The obesity and diabetic epidemics in America are what causes higher insurance rates. Obesity is what caused our covid death rate to soar over most countries.

CDC study finds about 78% of people hospitalized for Covid were overweight or obese


Covid: CDC study finds about 78% of people hospitalized were overweight or obese

I know! Lets tell all fat people to lose at least 50 pounds or their covid hospital bills are not covered. :MOJE_whot:

What percentage of the U.S. population is considered overweight or obese? Is 78% significant or is it more of a cross section?

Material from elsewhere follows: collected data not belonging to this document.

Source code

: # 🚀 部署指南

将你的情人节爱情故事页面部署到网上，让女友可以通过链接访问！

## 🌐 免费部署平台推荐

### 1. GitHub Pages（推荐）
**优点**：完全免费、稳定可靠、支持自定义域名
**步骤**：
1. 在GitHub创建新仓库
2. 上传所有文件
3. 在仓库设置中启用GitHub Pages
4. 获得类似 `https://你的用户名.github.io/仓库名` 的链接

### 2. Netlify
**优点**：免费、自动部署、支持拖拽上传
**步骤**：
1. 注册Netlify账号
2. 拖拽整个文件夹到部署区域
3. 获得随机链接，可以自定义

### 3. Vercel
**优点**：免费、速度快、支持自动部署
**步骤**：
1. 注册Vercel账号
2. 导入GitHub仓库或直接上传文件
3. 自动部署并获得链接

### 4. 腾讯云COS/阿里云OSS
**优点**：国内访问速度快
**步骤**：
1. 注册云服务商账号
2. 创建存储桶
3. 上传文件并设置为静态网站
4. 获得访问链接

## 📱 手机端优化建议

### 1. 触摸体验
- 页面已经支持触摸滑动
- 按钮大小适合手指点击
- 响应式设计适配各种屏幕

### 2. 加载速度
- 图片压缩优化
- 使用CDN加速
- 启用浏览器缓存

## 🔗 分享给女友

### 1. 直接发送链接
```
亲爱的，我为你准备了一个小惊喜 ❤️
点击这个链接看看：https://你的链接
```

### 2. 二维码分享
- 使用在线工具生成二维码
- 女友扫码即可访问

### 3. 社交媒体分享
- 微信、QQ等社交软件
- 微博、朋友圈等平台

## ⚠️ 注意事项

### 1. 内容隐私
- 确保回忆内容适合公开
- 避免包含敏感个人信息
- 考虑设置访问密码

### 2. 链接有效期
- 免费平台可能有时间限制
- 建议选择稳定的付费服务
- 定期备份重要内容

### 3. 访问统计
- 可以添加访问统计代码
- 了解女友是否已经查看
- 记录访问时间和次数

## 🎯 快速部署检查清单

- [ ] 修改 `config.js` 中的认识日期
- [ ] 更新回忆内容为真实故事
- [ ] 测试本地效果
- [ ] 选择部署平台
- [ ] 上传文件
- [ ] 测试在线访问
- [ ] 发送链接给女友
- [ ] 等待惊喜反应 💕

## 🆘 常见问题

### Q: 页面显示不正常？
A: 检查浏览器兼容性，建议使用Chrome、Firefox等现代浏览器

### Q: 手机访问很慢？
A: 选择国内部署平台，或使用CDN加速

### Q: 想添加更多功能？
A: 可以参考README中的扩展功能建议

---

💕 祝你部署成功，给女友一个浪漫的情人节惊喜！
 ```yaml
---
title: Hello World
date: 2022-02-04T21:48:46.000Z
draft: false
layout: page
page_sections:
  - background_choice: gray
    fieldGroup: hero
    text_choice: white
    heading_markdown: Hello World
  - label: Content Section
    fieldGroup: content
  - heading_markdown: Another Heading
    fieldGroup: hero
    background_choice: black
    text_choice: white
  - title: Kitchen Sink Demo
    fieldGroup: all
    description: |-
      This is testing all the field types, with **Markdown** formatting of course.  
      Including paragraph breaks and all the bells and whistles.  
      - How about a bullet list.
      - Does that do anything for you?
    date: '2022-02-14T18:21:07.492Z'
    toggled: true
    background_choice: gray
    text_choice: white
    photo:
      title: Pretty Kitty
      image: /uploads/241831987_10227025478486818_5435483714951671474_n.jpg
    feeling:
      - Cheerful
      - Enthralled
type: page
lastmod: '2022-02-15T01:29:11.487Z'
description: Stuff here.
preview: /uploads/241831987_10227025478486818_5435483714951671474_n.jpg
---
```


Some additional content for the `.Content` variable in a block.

SkBlogW 08-16-2021 03:04 PM

Quote:

Originally Posted by Bill14564 (Post 1989993)
What percentage of the U.S. population is considered overweight or obese? Is 78% significant or is it more of a cross section?

CDC says:

The US obesity prevalence was 42.4% in 2017 – 2018.

From 1999 –2000 through 2017 –2018, US obesity prevalence increased from 30.5% to 42.4%. During the same time, the prevalence of severe obesity increased from 4.7% to 9.2%.

Obesity-related conditions include heart disease, stroke, type 2 diabetes and certain types of cancer. These are among the leading causes of preventable, premature death.

The estimated annual medical cost of obesity in the United States was $147 billion in 2008. Medical costs for people who had obesity was $1,429 higher than medical costs for people with healthy weight.

Adult Obesity Facts | Overweight & Obesity | CDC

We are the most obese nation on earth except for some island nations in the South Pacific and Kuwait.

Is 78% significant? Obviously. I think obesity at 78% of hospitalized covid patients is the highest for any comorbidity other than maybe old age. Not sure what you mean by cross section. It means if you eat too many quadruple burgers with extra sauce and get covid, you are likely to end up in the hospital.